▽

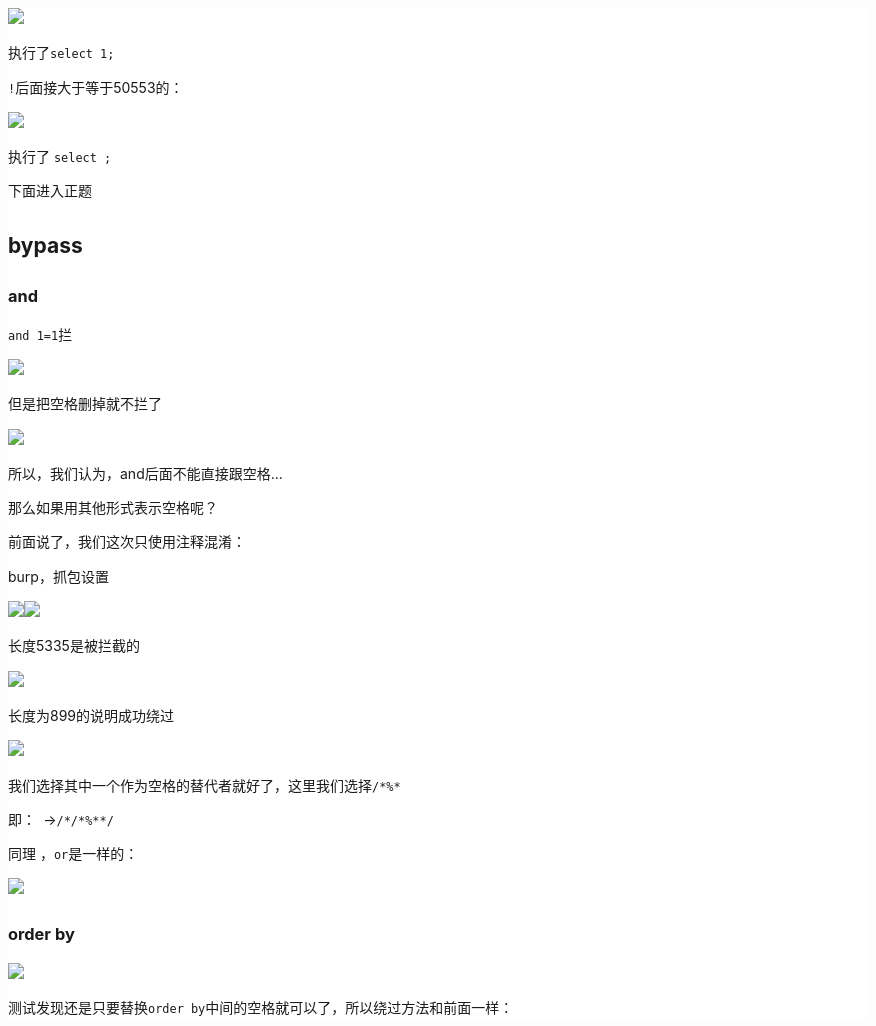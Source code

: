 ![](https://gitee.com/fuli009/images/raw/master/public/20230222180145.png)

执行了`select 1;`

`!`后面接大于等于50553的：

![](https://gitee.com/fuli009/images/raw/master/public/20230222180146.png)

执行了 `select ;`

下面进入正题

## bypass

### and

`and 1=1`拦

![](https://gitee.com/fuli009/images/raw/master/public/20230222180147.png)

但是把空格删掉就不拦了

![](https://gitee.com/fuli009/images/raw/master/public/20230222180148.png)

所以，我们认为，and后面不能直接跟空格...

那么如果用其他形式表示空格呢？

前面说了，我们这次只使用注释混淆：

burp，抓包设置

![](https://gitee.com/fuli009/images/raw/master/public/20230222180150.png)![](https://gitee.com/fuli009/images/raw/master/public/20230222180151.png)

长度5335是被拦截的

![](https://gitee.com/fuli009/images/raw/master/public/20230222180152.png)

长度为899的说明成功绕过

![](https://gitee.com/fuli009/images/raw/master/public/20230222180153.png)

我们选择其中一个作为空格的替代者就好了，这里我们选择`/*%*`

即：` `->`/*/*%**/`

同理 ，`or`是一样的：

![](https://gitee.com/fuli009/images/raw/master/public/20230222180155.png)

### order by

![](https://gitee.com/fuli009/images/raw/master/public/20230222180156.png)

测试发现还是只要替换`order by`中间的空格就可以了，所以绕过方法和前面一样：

△

## Problem
The line containing "长度为899的说明成功绕过" and all lines after it, to the end of the records, are to be output exactly and alone.

## Result of the exercise
长度为899的说明成功绕过

![](https://gitee.com/fuli009/images/raw/master/public/20230222180153.png)

我们选择其中一个作为空格的替代者就好了，这里我们选择`/*%*`

即：` `->`/*/*%**/`

同理 ，`or`是一样的：

![](https://gitee.com/fuli009/images/raw/master/public/20230222180155.png)

### order by

![](https://gitee.com/fuli009/images/raw/master/public/20230222180156.png)

测试发现还是只要替换`order by`中间的空格就可以了，所以绕过方法和前面一样：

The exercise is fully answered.